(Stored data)
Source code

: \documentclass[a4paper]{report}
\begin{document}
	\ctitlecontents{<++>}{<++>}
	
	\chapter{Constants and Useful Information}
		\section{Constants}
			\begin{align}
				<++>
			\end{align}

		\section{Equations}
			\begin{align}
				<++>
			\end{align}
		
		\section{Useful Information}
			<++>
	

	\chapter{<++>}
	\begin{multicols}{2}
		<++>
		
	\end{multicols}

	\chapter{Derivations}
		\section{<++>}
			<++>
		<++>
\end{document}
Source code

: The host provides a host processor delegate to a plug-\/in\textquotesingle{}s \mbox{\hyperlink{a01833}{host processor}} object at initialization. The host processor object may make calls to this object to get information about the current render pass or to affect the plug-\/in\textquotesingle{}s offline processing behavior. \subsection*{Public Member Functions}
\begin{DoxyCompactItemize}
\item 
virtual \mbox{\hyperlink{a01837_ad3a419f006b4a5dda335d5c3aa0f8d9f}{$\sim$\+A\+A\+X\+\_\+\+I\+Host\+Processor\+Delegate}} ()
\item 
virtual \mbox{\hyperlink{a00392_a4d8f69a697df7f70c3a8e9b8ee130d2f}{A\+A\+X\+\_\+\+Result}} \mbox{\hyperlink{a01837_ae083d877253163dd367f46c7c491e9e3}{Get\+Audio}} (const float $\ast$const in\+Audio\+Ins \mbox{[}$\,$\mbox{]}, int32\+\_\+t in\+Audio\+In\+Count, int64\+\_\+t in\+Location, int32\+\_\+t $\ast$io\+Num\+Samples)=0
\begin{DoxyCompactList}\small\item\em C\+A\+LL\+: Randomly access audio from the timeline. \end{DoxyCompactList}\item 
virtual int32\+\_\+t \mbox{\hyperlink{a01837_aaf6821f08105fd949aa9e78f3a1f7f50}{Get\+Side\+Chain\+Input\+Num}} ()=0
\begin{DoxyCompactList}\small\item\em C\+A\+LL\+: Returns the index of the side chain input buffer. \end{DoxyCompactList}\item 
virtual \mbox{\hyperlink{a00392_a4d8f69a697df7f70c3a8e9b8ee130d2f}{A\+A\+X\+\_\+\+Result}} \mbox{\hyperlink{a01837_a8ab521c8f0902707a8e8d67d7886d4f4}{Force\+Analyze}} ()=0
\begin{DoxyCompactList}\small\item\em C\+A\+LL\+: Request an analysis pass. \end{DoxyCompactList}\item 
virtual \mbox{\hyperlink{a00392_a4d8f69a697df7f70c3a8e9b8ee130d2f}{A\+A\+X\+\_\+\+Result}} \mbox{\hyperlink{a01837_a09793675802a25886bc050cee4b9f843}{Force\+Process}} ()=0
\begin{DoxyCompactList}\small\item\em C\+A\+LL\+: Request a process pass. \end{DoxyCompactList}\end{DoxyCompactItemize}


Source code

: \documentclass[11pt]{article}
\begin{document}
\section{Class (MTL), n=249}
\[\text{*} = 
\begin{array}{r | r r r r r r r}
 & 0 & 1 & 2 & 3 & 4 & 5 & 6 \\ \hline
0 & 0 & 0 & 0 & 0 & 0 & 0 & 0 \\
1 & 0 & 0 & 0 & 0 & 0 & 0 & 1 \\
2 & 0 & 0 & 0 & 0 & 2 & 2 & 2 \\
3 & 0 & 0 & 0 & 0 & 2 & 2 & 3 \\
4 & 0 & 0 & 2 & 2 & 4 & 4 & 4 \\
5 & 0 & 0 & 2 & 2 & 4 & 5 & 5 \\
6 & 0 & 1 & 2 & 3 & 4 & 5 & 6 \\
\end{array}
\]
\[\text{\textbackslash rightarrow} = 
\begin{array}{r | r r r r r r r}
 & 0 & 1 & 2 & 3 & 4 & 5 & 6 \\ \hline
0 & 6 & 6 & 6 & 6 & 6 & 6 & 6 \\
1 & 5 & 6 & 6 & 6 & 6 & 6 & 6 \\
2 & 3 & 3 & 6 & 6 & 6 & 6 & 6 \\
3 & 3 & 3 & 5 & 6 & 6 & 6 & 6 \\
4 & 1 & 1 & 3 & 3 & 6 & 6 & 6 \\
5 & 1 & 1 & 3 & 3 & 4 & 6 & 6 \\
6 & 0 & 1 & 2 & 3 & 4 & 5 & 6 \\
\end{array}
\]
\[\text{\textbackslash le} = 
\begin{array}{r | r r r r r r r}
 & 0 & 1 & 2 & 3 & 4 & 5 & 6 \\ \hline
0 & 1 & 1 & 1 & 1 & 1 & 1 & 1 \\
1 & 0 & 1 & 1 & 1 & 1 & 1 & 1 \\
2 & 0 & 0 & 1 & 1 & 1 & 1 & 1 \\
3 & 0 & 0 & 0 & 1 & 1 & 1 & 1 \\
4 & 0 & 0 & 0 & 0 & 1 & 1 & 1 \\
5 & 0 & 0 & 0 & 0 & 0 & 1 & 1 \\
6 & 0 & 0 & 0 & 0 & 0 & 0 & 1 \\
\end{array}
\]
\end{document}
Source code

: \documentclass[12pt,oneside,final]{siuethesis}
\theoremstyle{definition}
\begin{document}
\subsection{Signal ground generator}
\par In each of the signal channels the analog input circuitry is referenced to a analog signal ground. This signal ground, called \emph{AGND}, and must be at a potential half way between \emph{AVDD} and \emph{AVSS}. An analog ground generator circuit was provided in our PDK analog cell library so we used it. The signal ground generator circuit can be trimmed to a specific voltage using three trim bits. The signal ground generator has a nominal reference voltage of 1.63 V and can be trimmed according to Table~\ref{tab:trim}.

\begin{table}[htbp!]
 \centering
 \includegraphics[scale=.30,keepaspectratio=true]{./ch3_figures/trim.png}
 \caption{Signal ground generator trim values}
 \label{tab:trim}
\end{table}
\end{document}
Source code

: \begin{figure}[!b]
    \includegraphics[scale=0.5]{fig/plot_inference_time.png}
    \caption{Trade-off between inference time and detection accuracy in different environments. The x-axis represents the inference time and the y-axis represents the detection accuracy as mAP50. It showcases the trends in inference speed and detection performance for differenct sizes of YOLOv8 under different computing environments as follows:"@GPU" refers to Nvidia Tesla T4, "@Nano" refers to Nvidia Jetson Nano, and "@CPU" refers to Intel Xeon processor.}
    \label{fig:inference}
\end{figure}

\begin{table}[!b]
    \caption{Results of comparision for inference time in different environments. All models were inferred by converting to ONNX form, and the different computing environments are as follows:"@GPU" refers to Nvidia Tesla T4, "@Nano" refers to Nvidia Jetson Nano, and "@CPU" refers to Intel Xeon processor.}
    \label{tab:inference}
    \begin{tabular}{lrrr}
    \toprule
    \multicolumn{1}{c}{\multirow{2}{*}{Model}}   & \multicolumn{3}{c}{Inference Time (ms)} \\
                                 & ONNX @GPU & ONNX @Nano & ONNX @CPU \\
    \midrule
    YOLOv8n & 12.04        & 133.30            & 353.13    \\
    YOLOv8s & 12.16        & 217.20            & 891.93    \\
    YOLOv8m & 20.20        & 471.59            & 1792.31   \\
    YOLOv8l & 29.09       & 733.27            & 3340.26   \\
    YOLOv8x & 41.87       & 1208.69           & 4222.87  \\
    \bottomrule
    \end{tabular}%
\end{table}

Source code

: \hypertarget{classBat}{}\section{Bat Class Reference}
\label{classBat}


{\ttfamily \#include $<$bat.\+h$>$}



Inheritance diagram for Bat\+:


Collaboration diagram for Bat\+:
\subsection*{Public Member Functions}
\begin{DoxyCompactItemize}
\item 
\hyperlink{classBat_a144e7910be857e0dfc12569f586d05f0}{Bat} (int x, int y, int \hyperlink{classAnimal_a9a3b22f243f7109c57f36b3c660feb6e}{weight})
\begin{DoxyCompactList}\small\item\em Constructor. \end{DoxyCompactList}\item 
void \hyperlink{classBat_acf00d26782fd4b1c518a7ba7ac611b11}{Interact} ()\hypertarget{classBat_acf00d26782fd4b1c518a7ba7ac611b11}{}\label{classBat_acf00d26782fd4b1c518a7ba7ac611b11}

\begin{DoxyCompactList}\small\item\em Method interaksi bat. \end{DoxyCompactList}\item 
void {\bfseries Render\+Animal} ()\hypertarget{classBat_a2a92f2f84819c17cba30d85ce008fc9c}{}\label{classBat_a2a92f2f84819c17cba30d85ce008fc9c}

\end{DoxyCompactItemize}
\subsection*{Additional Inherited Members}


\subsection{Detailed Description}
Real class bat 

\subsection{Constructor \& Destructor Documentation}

● **DIRECTIONS FOR THIS TASK**: Within the entries, find all lines that contain "scale" and copy each one.

● **RESPONSE TO THE TASK**:
 \includegraphics[scale=.30,keepaspectratio=true]{./ch3_figures/trim.png}
    \includegraphics[scale=0.5]{fig/plot_inference_time.png}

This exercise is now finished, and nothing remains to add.